BEGIN Records for this task

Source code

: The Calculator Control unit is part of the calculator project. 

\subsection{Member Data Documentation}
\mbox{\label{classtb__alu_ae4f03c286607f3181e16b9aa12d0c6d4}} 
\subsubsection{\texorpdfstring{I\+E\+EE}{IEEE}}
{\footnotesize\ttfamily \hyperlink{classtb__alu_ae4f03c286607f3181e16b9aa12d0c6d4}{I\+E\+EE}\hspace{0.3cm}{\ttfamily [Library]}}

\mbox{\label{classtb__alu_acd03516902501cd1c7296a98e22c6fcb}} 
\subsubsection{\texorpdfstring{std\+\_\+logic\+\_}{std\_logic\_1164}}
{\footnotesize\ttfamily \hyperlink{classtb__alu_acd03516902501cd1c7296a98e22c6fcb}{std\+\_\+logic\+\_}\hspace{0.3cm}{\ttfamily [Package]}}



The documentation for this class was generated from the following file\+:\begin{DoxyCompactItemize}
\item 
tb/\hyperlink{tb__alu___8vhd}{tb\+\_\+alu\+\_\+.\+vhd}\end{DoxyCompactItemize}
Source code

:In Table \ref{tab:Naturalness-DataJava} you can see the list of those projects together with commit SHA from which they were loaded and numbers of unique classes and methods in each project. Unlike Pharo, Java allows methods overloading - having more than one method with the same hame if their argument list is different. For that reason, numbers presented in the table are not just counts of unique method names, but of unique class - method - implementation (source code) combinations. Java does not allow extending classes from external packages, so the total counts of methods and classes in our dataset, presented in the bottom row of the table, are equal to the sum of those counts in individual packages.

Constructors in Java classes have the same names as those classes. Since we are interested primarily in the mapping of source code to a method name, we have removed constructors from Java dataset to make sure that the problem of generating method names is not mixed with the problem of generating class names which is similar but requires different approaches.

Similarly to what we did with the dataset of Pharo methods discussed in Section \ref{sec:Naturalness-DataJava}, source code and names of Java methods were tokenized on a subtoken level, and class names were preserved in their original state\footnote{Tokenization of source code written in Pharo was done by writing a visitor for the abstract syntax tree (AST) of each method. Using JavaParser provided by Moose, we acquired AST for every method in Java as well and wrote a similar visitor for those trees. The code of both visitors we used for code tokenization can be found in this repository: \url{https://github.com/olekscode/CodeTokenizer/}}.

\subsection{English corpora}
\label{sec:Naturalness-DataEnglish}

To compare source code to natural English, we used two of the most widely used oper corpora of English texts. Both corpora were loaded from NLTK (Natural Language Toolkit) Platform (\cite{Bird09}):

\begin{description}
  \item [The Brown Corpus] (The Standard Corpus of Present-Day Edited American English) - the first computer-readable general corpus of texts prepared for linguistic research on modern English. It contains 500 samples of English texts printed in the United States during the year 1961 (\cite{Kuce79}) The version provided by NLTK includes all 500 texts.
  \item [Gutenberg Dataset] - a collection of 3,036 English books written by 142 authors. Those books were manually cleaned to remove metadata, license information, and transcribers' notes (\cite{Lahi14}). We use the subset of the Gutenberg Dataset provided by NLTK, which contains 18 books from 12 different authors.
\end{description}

END Records for this task

How many lines in these entries hold the string "code"? Answer with the number alone.

6